Ora torniamo accanto a quella finestra e disegniamo intorno un confine. Di là è troppo buio, non ri riesce a scorgere nulla, se non uno spicchio cobalto di cielo. Di qua la realtà è una luce bianca e abbacinante. Di qua ci sono migliaia di Norman, universitari, bravi e onesti. Ma la compagna di viaggio della loro giovinezza è la disperazione, non la speranza, dentro un mondo che anticipa l'ingiustizia. Davvero, l'università è formativa. E' una scuola di sopraffazione.

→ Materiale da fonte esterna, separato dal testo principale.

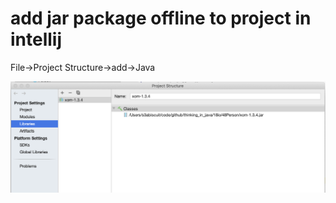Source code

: # add jar package offline to project in intellij

File->Project Structure->add->Java

![](./import-jar.png)
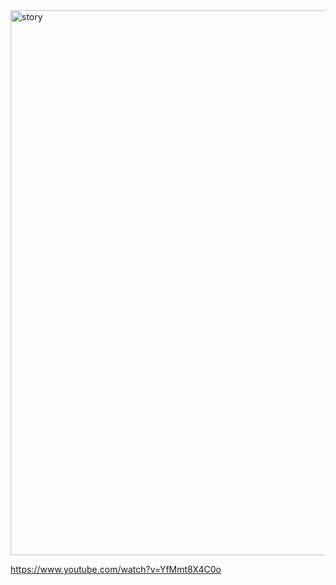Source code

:<img width="872" alt="story" src="https://github.com/user-attachments/assets/dd22fc23-d379-4324-95a9-7898ea03a007">



https://www.youtube.com/watch?v=YfMmt8X4C0o
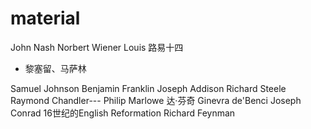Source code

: # material

John Nash
Norbert Wiener
Louis 路易十四

- 黎塞留、马萨林

Samuel Johnson
Benjamin Franklin
Joseph Addison
Richard Steele
Raymond Chandler--- Philip Marlowe
达·芬奇 Ginevra de'Benci
Joseph Conrad
16世纪的English Reformation
Richard Feynman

C'era e non c'era bisogno dell'ultimo scandalo sugli esami comprati a Palermo. Fatta salva la concreta presunzione d'innocenza dei soggetti in causa, il clamore certifica e delimita un territorio aspro. Eppure, è irrilevante. Che l'ateneo genericamente inteso sia un crocevia di ammiccamenti e di scorciatoie per colui che può è certezza che appartiene al patrimonio di tutti. Non alla demagogia dei forconi. Non all'isterica ritualità della ghigliottina. Alla sicurezza di chi c'è passato, di chi ha subito, di chi ha sentito raccontare. Al netto delle teste pietrose che si lamentano per sanare ingiustizie che non hanno mai patito, la verità è nota. L'università italiana, nei suoi ruoli, nei suoi esami, nei suoi banchi, è le negazione di ogni principio di procreazione intellettuale. Vale per chi fa carne di porco dell'entusiasmo dei ragazzi. Vale per i docenti una tantum, che socchiudono mezzo occhio e sono colpevoli come gli altri, perché la rettitudine non si misura con la quantità. Vale perfino per i professori tutti di un pezzo, per gli inflessibili che assumono un ruolo surreale. L'unico scoglio non aggirabile - e perciò supremo ostacolo di ingiustizia - su un pianeta che rende ogni gibbosità del paesaggio malleabile, se le conoscenze e i prezzi sono giusti. Siamo tornati, col cuore timoroso, accanto alla finestra di Norman. Chi salverà i ragazzi che si ostinano a credere alla vita?